--- Assigned task ---
Range to output from the entries below: the line containing "- Used a chromium" through the line containing "- Added a help". Set it down exactly, ends included, nothing else.

************

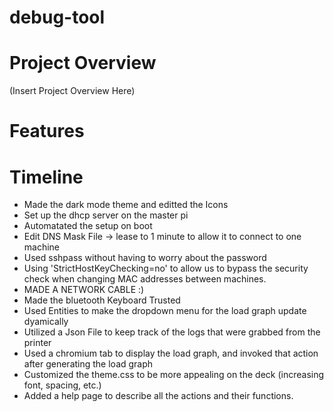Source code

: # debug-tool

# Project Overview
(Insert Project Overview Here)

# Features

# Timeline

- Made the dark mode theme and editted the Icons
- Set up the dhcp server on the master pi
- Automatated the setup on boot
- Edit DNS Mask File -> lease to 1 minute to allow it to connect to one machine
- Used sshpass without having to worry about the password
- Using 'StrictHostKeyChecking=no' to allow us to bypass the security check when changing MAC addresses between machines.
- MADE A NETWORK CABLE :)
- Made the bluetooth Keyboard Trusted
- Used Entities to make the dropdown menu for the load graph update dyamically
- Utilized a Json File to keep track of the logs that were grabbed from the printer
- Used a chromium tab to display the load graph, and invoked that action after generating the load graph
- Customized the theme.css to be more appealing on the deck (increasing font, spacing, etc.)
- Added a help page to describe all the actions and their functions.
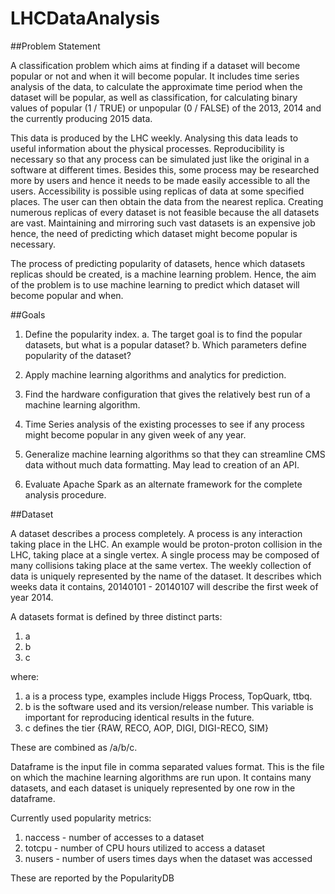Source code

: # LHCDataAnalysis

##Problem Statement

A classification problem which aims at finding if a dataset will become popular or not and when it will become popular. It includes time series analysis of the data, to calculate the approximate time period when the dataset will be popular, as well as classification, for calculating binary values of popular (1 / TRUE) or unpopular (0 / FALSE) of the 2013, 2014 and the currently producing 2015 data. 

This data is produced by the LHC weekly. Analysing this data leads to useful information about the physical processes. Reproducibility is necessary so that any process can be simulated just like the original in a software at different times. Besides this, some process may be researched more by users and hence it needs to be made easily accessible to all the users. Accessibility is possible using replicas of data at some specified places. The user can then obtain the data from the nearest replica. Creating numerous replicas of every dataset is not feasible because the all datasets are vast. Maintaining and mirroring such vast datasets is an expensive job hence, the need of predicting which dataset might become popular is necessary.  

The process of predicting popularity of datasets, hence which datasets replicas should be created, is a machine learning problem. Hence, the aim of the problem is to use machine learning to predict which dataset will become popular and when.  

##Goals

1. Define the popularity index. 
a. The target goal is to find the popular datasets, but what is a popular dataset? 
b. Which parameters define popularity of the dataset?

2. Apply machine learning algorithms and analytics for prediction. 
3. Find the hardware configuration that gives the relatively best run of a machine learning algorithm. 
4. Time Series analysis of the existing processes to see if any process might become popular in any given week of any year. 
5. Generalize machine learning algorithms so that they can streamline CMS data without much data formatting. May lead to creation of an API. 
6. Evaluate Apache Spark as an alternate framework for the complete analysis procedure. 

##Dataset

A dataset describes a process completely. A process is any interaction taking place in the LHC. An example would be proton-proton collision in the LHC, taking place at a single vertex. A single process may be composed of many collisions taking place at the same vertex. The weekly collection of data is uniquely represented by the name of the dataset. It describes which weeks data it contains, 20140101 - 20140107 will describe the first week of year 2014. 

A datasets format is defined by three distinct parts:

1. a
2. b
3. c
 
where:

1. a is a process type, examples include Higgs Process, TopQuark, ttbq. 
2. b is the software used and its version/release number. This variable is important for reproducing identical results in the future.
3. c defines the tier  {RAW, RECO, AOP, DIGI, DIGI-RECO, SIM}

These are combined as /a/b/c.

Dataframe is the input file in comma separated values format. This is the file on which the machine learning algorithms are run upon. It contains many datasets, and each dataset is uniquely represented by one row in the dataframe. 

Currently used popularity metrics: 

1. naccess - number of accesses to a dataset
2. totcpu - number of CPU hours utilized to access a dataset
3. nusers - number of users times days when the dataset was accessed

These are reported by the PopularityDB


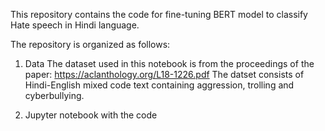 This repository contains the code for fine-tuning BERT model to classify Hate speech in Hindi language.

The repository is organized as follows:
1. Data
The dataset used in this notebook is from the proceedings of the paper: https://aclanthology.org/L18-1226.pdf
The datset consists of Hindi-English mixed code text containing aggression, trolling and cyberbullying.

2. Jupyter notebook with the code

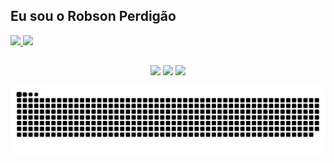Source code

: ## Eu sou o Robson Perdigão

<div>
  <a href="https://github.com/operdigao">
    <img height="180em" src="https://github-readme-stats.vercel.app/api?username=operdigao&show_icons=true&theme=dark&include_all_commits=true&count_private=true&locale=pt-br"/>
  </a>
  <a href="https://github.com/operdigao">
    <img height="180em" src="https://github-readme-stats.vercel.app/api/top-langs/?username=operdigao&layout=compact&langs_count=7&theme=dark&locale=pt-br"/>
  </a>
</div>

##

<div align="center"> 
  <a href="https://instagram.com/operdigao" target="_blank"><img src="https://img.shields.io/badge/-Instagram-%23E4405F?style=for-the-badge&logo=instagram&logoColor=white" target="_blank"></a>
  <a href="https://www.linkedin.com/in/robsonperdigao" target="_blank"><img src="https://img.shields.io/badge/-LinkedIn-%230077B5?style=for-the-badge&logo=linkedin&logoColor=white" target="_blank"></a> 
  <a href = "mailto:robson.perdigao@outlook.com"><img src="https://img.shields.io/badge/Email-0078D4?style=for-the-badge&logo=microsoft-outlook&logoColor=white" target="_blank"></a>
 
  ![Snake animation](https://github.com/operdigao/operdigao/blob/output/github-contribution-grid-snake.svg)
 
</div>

************

--- Completed task ---
- Used a chromium tab to display the load graph, and invoked that action after generating the load graph
- Customized the theme.css to be more appealing on the deck (increasing font, spacing, etc.)
- Added a help page to describe all the actions and their functions.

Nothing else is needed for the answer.